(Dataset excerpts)
•••••

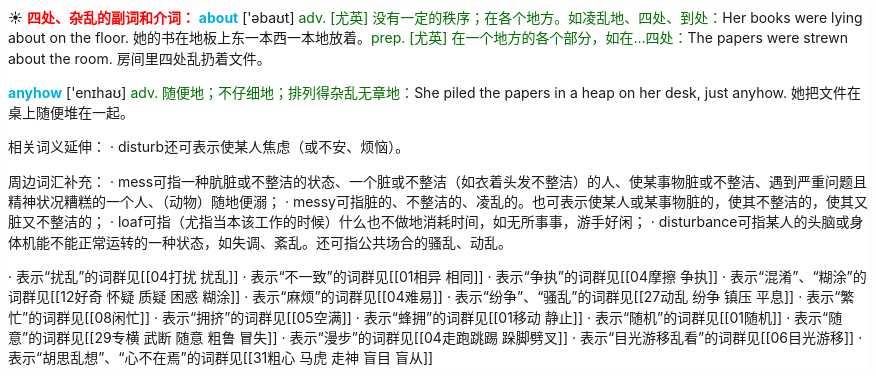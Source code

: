 ☀ <font color="red">**四处、杂乱的副词和介词：**</font>
<font color="sky blue">**about**</font> ['əbaʊt] 
<font color="rgb(227, 108, 9)">adv. [尤英] 没有一定的秩序；在各个地方。如凌乱地、四处、到处：</font>Her books were lying about on the floor. 她的书在地板上东一本西一本地放着。<font color="rgb(227, 108, 9)">prep. [尤英] 在一个地方的各个部分，如在…四处：</font>The papers were strewn about the room. 房间里四处乱扔着文件。

<font color="sky blue">**anyhow**</font> ['enɪhaʊ] 
<font color="rgb(227, 108, 9)">adv. 随便地；不仔细地；排列得杂乱无章地：</font>She piled the papers in a heap on her desk, just anyhow. 她把文件在桌上随便堆在一起。

相关词义延伸：
· disturb还可表示使某人焦虑（或不安、烦恼）。

周边词汇补充：
· mess可指一种肮脏或不整洁的状态、一个脏或不整洁（如衣着头发不整洁）的人、使某事物脏或不整洁、遇到严重问题且精神状况糟糕的一个人、（动物）随地便溺；
· messy可指脏的、不整洁的、凌乱的。也可表示使某人或某事物脏的，使其不整洁的，使其又脏又不整洁的；
· loaf可指（尤指当本该工作的时候）什么也不做地消耗时间，如无所事事，游手好闲；
· disturbance可指某人的头脑或身体机能不能正常运转的一种状态，如失调、紊乱。还可指公共场合的骚乱、动乱。

· 表示“扰乱”的词群见[[04打扰 扰乱]]
· 表示“不一致”的词群见[[01相异 相同]]
· 表示“争执”的词群见[[04摩擦 争执]]
· 表示“混淆”、“糊涂”的词群见[[12好奇 怀疑 质疑 困惑 糊涂]]
· 表示“麻烦”的词群见[[04难易]]
· 表示“纷争”、“骚乱”的词群见[[27动乱 纷争 镇压 平息]]
· 表示“繁忙”的词群见[[08闲忙]]
· 表示“拥挤”的词群见[[05空满]]
· 表示“蜂拥”的词群见[[01移动 静止]]
· 表示“随机”的词群见[[01随机]]
· 表示“随意”的词群见[[29专横 武断 随意 粗鲁 冒失]]
· 表示“漫步”的词群见[[04走跑跳踢 跺脚劈叉]]
· 表示“目光游移乱看”的词群见[[06目光游移]]
· 表示“胡思乱想”、“心不在焉”的词群见[[31粗心 马虎 走神 盲目 盲从]]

•••••

TASK TO COMPLETE: Print each of the records above exactly as written, leaving no picture in the copy.

RESULT FOR THIS EXERCISE:
Source code

: ☀ <font color="red">**四处、杂乱的副词和介词：**</font>
<font color="sky blue">**about**</font> ['əbaʊt] 
<font color="rgb(227, 108, 9)">adv. [尤英] 没有一定的秩序；在各个地方。如凌乱地、四处、到处：</font>Her books were lying about on the floor. 她的书在地板上东一本西一本地放着。<font color="rgb(227, 108, 9)">prep. [尤英] 在一个地方的各个部分，如在…四处：</font>The papers were strewn about the room. 房间里四处乱扔着文件。

<font color="sky blue">**anyhow**</font> ['enɪhaʊ] 
<font color="rgb(227, 108, 9)">adv. 随便地；不仔细地；排列得杂乱无章地：</font>She piled the papers in a heap on her desk, just anyhow. 她把文件在桌上随便堆在一起。

相关词义延伸：
· disturb还可表示使某人焦虑（或不安、烦恼）。

周边词汇补充：
· mess可指一种肮脏或不整洁的状态、一个脏或不整洁（如衣着头发不整洁）的人、使某事物脏或不整洁、遇到严重问题且精神状况糟糕的一个人、（动物）随地便溺；
· messy可指脏的、不整洁的、凌乱的。也可表示使某人或某事物脏的，使其不整洁的，使其又脏又不整洁的；
· loaf可指（尤指当本该工作的时候）什么也不做地消耗时间，如无所事事，游手好闲；
· disturbance可指某人的头脑或身体机能不能正常运转的一种状态，如失调、紊乱。还可指公共场合的骚乱、动乱。

· 表示“扰乱”的词群见[[04打扰 扰乱]]
· 表示“不一致”的词群见[[01相异 相同]]
· 表示“争执”的词群见[[04摩擦 争执]]
· 表示“混淆”、“糊涂”的词群见[[12好奇 怀疑 质疑 困惑 糊涂]]
· 表示“麻烦”的词群见[[04难易]]
· 表示“纷争”、“骚乱”的词群见[[27动乱 纷争 镇压 平息]]
· 表示“繁忙”的词群见[[08闲忙]]
· 表示“拥挤”的词群见[[05空满]]
· 表示“蜂拥”的词群见[[01移动 静止]]
· 表示“随机”的词群见[[01随机]]
· 表示“随意”的词群见[[29专横 武断 随意 粗鲁 冒失]]
· 表示“漫步”的词群见[[04走跑跳踢 跺脚劈叉]]
· 表示“目光游移乱看”的词群见[[06目光游移]]
· 表示“胡思乱想”、“心不在焉”的词群见[[31粗心 马虎 走神 盲目 盲从]]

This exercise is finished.